* _WHAT YOU WILL DO_: Select all lines holding the word "strategijo" from the entries that follow.

....................

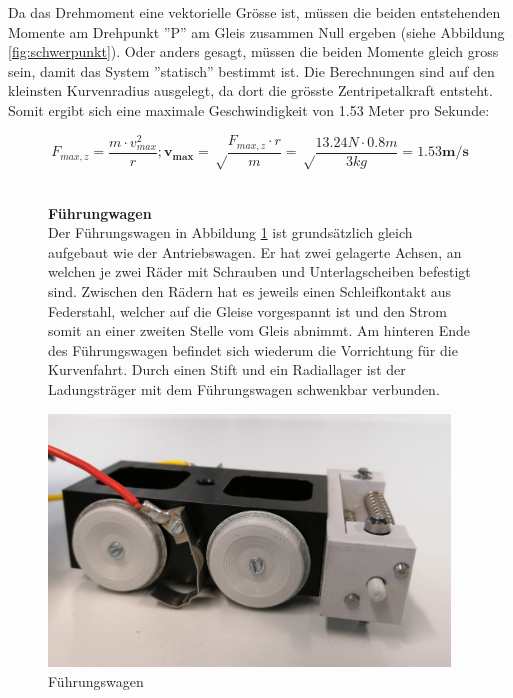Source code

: \documentclass[../../main.tex]{subfiles}
\begin{document}
Da das Drehmoment eine vektorielle Grösse ist, müssen die beiden entstehenden Momente am Drehpunkt ''P'' am Gleis zusammen Null ergeben (siehe Abbildung \ref{fig:schwerpunkt}). Oder anders gesagt, müssen die beiden Momente gleich gross sein, damit das System ''statisch'' bestimmt ist. Die Berechnungen sind auf den kleinsten Kurvenradius ausgelegt, da dort die grösste Zentripetalkraft entsteht. Somit ergibt sich eine maximale Geschwindigkeit von 1.53 Meter pro Sekunde:

$$F_{max, z}=\frac{m \cdot v_{max}^2}{r};\boldsymbol{v_{max}}=\sqrt\frac{F_{max, z}\cdot r}{m}=\sqrt\frac{13.24N \cdot 0.8m}{3kg}=\boldsymbol{1.53m/s}$$\\

\begin{figure}[H]
  \begin{minipage}{.5\textwidth}
    \textbf{Führungwagen}\\
    Der Führungswagen in Abbildung \ref{fig:fuehrungswagen1} ist grundsätzlich gleich aufgebaut wie der Antriebswagen. Er hat zwei gelagerte Achsen, an welchen je zwei Räder mit Schrauben und Unterlagscheiben befestigt sind. Zwischen den Rädern hat es jeweils einen Schleifkontakt aus Federstahl, welcher auf die Gleise vorgespannt ist und den Strom somit an einer zweiten Stelle vom Gleis abnimmt. Am hinteren Ende des Führungswagen befindet sich wiederum die Vorrichtung für die Kurvenfahrt. Durch einen Stift und ein Radiallager ist der Ladungsträger mit dem Führungswagen schwenkbar verbunden.
   \end{minipage}
  \begin{minipage}{.5\textwidth}
    \flushright
    \includegraphics[width=0.95\textwidth]{fuehrungswagen2.JPG}
    \caption {Führungswagen}
    \label{fig:fuehrungswagen1}
    \end{minipage} 
\end{figure} 
\end{document}
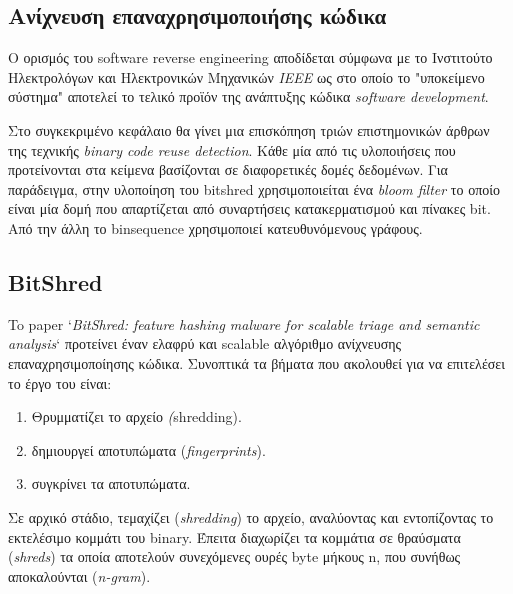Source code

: \subsection{Ανίχνευση επαναχρησιμοποιήσης κώδικα}
Ο ορισμός του software reverse engineering αποδίδεται σύμφωνα με το Ινστιτούτο Ηλεκτρολόγων και Ηλεκτρονικών Μηχανικών \emph{IEEE} ως 
\cite{reverse}
στο οποίο το "υποκείμενο σύστημα" αποτελεί το τελικό προϊόν της ανάπτυξης κώδικα \emph{software development}.


Στο συγκεκριμένο κεφάλαιο θα γίνει μια επισκόπηση τριών επιστημονικών άρθρων της τεχνικής \emph{binary code reuse detection}.
Κάθε μία από τις υλοποιήσεις που προτείνονται στα κείμενα βασίζονται σε διαφορετικές δομές δεδομένων.
Για παράδειγμα, στην υλοποίηση του bitshred\cite{bitshred} χρησιμοποιείται ένα \emph{bloom filter} το οποίο είναι μία δομή που απαρτίζεται από συναρτήσεις κατακερματισμού και πίνακες bit. Από την άλλη το binsequence χρησιμοποιεί κατευθυνόμενους γράφους.

\pagebreak
\subsection{BitShred}
To paper `\emph{BitShred: feature hashing malware for scalable triage and semantic analysis}`\cite{bitshred} προτείνει έναν ελαφρύ και scalable αλγόριθμο ανίχνευσης επαναχρησιμοποίησης κώδικα. Συνοπτικά τα βήματα που ακολουθεί για να επιτελέσει το έργο του είναι:

\begin{enumerate}
    \item Θρυμματίζει το αρχείο \emph(shredding).
    \item δημιουργεί αποτυπώματα (\emph{fingerprints}). 
    \item συγκρίνει τα αποτυπώματα.
\end{enumerate}

Σε αρχικό στάδιο, τεμαχίζει (\emph{shredding}) το αρχείο, αναλύοντας και εντοπίζοντας το εκτελέσιμο κομμάτι του binary.
Έπειτα διαχωρίζει τα κομμάτια σε θραύσματα (\emph{shreds}) τα οποία αποτελούν συνεχόμενες ουρές byte μήκους n, που συνήθως αποκαλούνται (\emph{n-gram}).

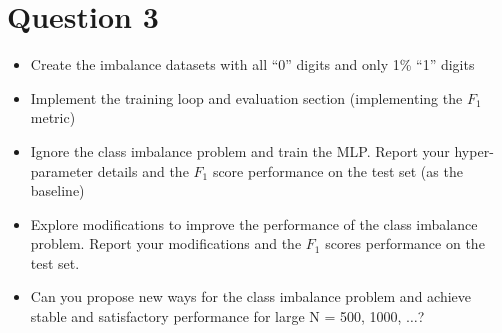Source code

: \section{Question 3}

\begin{itemize}
    \item  Create the imbalance datasets with all ``0'' digits and only 1\% ``1'' digits
    \item  Implement the training loop and evaluation section (implementing the $F_1$ metric)
    \item Ignore the class imbalance problem and train the MLP. Report your hyper-parameter details
    and the $F_1$ score performance on the test set (as the baseline)
    \item Explore modifications to improve the performance of the class imbalance problem. Report
    your modifications and the $F_1$ scores performance on the test set.
    \item Can you propose new ways for the class imbalance problem and achieve stable and satisfactory performance for large N = 500, 1000, $\dots$?
\end{itemize}


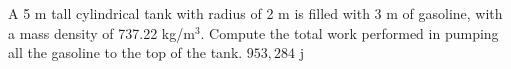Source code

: {A 5 m tall cylindrical tank with radius of 2 m is filled with 3 m of gasoline, with a mass density of 737.22 kg/m$^3$. Compute the total work performed in pumping all the gasoline to the top of the tank. 
}
{$953,284$ j}
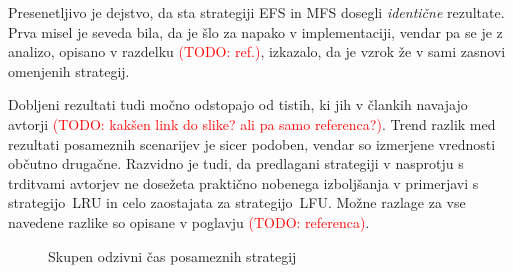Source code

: \documentclass[a4paper, 12pt]{book}
\newcommand{\TODO}[1]{\textcolor{red}{(TODO: #1)}}
\begin{document}
Presenetljivo je dejstvo, da sta strategiji EFS in MFS dosegli
\textit{identične} rezultate. Prva misel je seveda bila, da je šlo za napako v
implementaciji, vendar pa se je z analizo, opisano v razdelku \TODO{ref.},
izkazalo, da je vzrok že v sami zasnovi omenjenih strategij.

Dobljeni rezultati tudi močno odstopajo od tistih, ki jih v člankih
navajajo avtorji \TODO{kakšen link do slike? ali pa samo referenca?}.
Trend razlik med rezultati posameznih scenarijev je sicer podoben, vendar so
izmerjene vrednosti občutno drugačne. Razvidno je tudi, da predlagani
strategiji v nasprotju s trditvami avtorjev ne dosežeta praktično nobenega
izboljšanja v primerjavi s strategijo~LRU in celo zaostajata za
strategijo~LFU. Možne razlage za vse navedene razlike so opisane v
poglavju \TODO{referenca}.

\begin{figure}

\caption{Skupen odzivni čas posameznih strategij}
\label{hist_rsp_t}
\end{figure}
\end{document}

....................

* _SOLVED EXERCISE_:
izboljšanja v primerjavi s strategijo~LRU in celo zaostajata za
strategijo~LFU. Možne razlage za vse navedene razlike so opisane v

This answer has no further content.